--- PROBLEM REQUIREMENTS ---
Wherever a line in the data below holds "mutable", copy that line.
──────── LISTED ENTRIES ────────
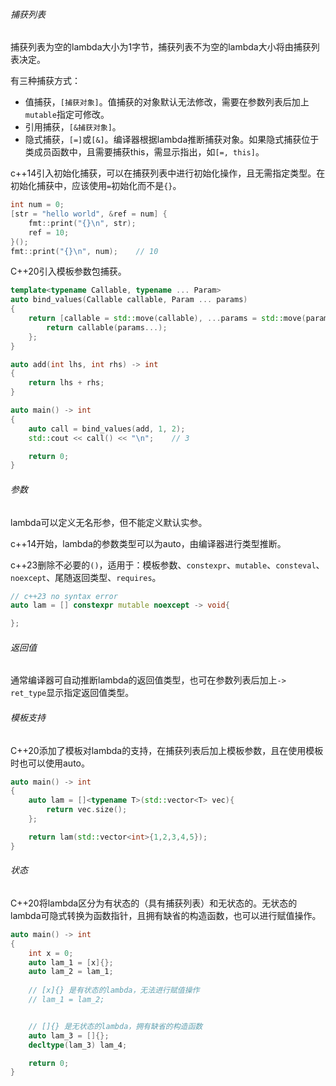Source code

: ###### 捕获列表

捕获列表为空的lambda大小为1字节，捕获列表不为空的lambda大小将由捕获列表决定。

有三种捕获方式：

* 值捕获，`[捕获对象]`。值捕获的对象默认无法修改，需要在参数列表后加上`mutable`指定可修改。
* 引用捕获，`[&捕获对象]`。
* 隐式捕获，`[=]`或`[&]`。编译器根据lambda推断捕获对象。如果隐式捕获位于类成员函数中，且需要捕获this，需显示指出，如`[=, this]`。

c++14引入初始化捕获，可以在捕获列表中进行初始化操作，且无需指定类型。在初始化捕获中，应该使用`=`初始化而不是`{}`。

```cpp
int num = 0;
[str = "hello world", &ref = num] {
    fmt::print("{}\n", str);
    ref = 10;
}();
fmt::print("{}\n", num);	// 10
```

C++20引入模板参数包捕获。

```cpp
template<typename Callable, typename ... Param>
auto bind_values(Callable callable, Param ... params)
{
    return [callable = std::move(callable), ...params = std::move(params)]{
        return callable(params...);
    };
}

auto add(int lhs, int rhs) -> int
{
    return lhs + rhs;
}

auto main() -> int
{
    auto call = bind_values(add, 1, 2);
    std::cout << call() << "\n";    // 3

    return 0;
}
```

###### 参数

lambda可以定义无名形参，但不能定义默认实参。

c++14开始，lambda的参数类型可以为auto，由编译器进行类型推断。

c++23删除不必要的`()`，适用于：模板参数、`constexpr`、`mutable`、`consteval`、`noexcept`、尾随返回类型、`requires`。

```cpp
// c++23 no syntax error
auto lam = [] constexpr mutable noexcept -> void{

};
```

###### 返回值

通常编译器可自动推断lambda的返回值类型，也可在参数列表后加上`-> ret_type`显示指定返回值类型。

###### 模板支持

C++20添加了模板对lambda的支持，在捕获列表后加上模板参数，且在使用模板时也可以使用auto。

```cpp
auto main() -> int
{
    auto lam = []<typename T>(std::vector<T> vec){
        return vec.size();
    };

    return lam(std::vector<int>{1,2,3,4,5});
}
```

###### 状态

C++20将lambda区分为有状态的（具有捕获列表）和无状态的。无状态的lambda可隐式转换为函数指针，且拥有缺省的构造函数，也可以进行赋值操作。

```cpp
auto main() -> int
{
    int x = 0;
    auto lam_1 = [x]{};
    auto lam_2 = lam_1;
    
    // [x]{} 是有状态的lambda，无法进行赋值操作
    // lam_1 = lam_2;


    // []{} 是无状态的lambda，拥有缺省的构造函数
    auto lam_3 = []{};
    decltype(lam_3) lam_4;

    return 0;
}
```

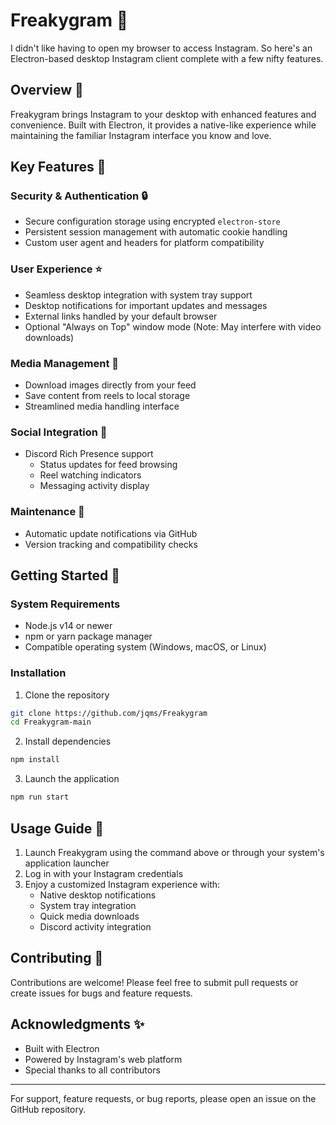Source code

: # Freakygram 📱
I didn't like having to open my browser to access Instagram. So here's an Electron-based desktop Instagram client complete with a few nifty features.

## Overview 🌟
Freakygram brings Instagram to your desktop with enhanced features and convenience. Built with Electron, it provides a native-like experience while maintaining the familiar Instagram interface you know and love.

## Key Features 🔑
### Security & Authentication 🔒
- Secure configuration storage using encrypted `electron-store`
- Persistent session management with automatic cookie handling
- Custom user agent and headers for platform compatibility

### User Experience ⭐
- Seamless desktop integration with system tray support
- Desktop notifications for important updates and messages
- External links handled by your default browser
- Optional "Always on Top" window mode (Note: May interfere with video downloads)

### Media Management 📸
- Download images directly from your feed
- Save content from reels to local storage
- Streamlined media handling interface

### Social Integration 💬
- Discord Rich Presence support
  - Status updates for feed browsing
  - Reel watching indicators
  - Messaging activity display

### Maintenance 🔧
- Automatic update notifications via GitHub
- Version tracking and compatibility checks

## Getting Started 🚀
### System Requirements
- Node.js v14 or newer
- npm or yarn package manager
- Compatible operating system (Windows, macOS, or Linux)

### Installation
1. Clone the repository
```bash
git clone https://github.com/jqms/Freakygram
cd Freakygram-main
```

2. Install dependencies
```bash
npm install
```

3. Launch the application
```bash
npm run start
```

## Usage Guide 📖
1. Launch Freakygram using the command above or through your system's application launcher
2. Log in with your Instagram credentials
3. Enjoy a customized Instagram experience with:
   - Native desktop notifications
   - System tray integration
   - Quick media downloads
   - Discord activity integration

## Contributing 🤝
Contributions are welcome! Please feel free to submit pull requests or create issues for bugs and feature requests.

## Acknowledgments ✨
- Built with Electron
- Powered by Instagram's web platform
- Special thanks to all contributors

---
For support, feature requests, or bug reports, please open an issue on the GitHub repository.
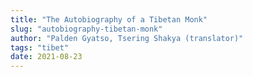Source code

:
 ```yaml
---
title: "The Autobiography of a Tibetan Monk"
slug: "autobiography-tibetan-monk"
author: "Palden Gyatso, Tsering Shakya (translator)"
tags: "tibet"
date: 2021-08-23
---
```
────────
--- ANSWER TO THE EXERCISE ---
* 值捕获，`[捕获对象]`。值捕获的对象默认无法修改，需要在参数列表后加上`mutable`指定可修改。
c++23删除不必要的`()`，适用于：模板参数、`constexpr`、`mutable`、`consteval`、`noexcept`、尾随返回类型、`requires`。
auto lam = [] constexpr mutable noexcept -> void{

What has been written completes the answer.